**To do:** Looking at the records below, state how many lines include the string "from" and add nothing further.

[Given data]

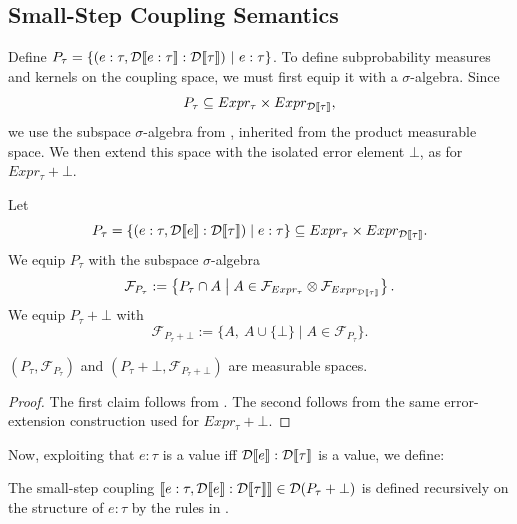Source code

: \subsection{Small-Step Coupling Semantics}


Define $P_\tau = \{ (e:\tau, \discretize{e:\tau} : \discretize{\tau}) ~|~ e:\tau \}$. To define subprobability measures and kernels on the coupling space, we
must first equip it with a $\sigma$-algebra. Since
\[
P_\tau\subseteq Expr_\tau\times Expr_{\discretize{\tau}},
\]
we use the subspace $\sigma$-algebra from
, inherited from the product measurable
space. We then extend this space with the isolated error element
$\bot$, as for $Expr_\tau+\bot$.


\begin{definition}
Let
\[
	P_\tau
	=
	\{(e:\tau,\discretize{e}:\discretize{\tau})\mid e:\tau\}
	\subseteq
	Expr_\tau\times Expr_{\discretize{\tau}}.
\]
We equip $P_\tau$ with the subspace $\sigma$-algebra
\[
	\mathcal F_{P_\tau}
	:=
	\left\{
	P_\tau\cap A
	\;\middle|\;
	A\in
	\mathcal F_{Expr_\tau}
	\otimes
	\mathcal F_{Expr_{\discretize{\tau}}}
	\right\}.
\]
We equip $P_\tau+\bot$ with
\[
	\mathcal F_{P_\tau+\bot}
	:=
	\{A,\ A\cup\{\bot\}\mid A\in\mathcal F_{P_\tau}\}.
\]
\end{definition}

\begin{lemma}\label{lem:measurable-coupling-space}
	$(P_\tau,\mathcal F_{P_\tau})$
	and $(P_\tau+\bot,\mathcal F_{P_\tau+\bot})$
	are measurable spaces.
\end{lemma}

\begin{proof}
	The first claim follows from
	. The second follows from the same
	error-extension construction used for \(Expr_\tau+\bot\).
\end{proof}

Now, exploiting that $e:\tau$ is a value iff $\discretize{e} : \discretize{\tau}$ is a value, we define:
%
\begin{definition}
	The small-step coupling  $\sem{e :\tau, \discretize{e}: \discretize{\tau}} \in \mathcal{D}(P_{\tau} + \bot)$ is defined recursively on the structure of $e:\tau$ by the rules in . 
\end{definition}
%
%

[/Given data]

**Answer to the exercise:** 4